(SUPPLIED MATERIAL)

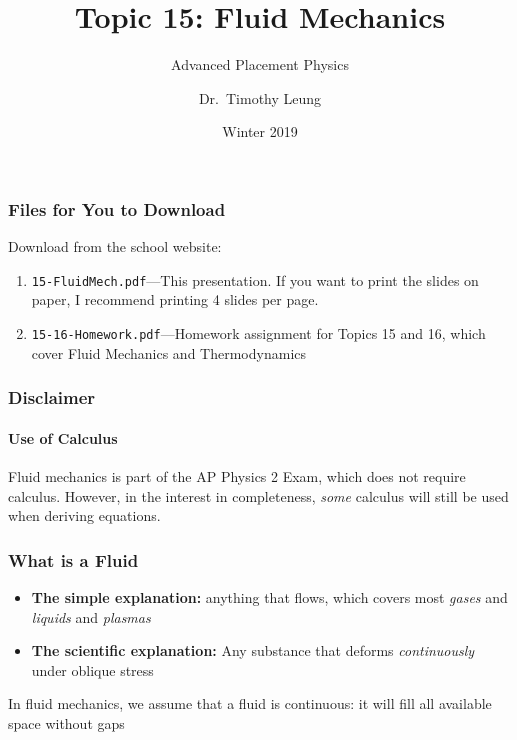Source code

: \documentclass[12pt,aspectratio=169]{beamer}
\title{Topic 15: Fluid Mechanics}
\subtitle{Advanced Placement Physics}
\author[TML]{Dr.\ Timothy Leung}
\institute{Olympiads School}
\date{Winter 2019}
\begin{document}
\begin{frame}
  \maketitle
\end{frame}



\begin{frame}
  \frametitle{Files for You to Download}
  Download from the school website:
  \begin{enumerate}
  \item\texttt{15-FluidMech.pdf}---This presentation. If you want to print the
    slides on paper, I recommend printing 4 slides per page.
  \item\texttt{15-16-Homework.pdf}---Homework assignment for Topics 15 and 16,
    which cover Fluid Mechanics and Thermodynamics
  \end{enumerate}
\end{frame}



\begin{frame}
  \frametitle{Disclaimer}
  \framesubtitle{Use of Calculus}
  Fluid mechanics is part of the AP Physics 2 Exam, which does not require
  calculus. However, in the interest in completeness, \emph{some} calculus will
  still be used when deriving equations.
\end{frame}



\begin{frame}
  \frametitle{What is a Fluid}

  \begin{itemize}
  \item\textbf{The simple explanation:} anything that flows, which covers
    most \emph{gases} and \emph{liquids} and \emph{plasmas}
  \item\textbf{The scientific explanation:} Any substance that deforms
    \emph{continuously} under oblique stress
  \end{itemize}

  \vspace{.2in}In fluid mechanics, we assume that a fluid is continuous:
  it will fill all available space without gaps
\end{frame}
\end{document}
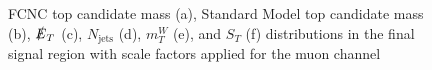 \begin{figure}[]
\hfil  %
\caption{FCNC top candidate mass (a), Standard Model top candidate mass (b), $\slashed{E}_T$ (c), $N_\text{jets}$ (d),  $m_T^W$ (e), and $S_T$ (f) distributions in the final signal region with scale factors applied for the muon channel}
\label{fig:SRmuj2}
\end{figure}


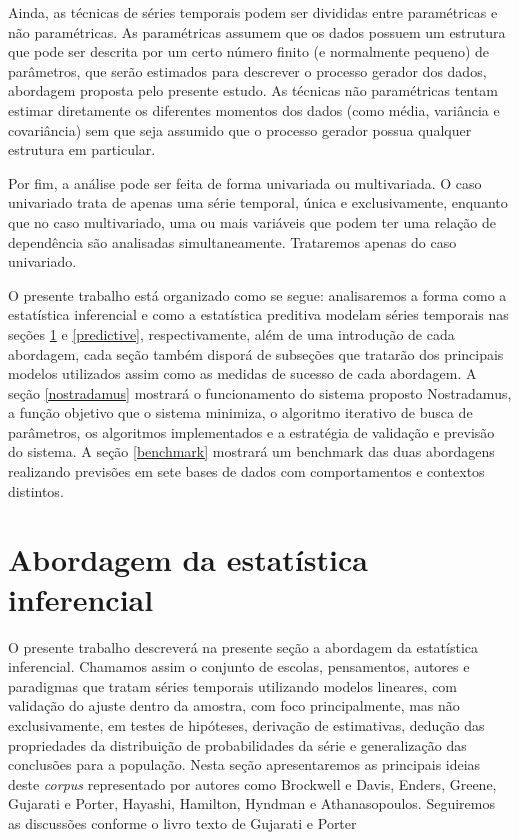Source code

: \documentclass[twocolumn]{rbef}
\newcommand{\1}{\mathbbm{1}}
\begin{document}
Ainda, as técnicas de séries temporais podem ser divididas entre paramétricas e não paramétricas. As paramétricas assumem que os dados possuem um estrutura que pode ser descrita por um certo número finito (e normalmente pequeno) de parâmetros, que serão estimados para descrever o processo gerador dos dados, abordagem proposta pelo presente estudo. As técnicas não paramétricas tentam estimar diretamente os diferentes momentos dos dados (como média, variância e covariância) sem que seja assumido que o processo gerador possua qualquer estrutura em particular.

Por fim, a análise pode ser feita de forma univariada ou multivariada. O caso univariado trata de apenas uma série temporal, única e exclusivamente, enquanto que no caso multivariado, uma ou mais variáveis que podem ter uma relação de dependência são analisadas simultaneamente. Trataremos apenas do caso univariado.


O presente trabalho está organizado como se segue: analisaremos a forma como a estatística inferencial e como a estatística preditiva modelam séries temporais nas seções \ref{inferential} e \ref{predictive}, respectivamente, além de uma introdução de cada abordagem, cada seção também disporá de subseções que tratarão dos principais modelos utilizados assim como as medidas de sucesso de cada abordagem. A seção \ref{nostradamus} mostrará o funcionamento do sistema proposto Nostradamus, a função objetivo que o sistema minimiza, o algoritmo iterativo de busca de parâmetros, os algoritmos implementados e a estratégia de validação e previsão do sistema. A seção \ref{benchmark} mostrará um benchmark das duas abordagens realizando previsões em sete bases de dados com comportamentos e contextos distintos.

\section{Abordagem da estatística inferencial} \label{inferential}

O presente trabalho descreverá na presente seção a abordagem da estatística inferencial. Chamamos assim o conjunto de escolas, pensamentos, autores e paradigmas que tratam séries temporais utilizando modelos lineares, com validação do ajuste dentro da amostra, com foco principalmente, mas não exclusivamente, em testes de hipóteses, derivação de estimativas, dedução das propriedades da distribuição de probabilidades da série e generalização das conclusões para a população. Nesta seção apresentaremos as principais ideias deste \textit{corpus} representado por autores como Brockwell e Davis\cite{Brockwell}, Enders\cite{Enders}, Greene\cite{Greene}, Gujarati e Porter\cite{Gujarati}, Hayashi\cite{Hayashi}, Hamilton\cite{Hamilton}, Hyndman e Athanasopoulos\cite{Hyndman}. Seguiremos as discussões conforme o livro texto de Gujarati e Porter \cite{Gujarati}
\end{document}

(End SUPPLIED MATERIAL)

*EXERCISE OBJECTIVE*
If a line in the data above holds the string "Download", report that line.

*TASK RESULT*
  \frametitle{Files for You to Download}
  Download from the school website:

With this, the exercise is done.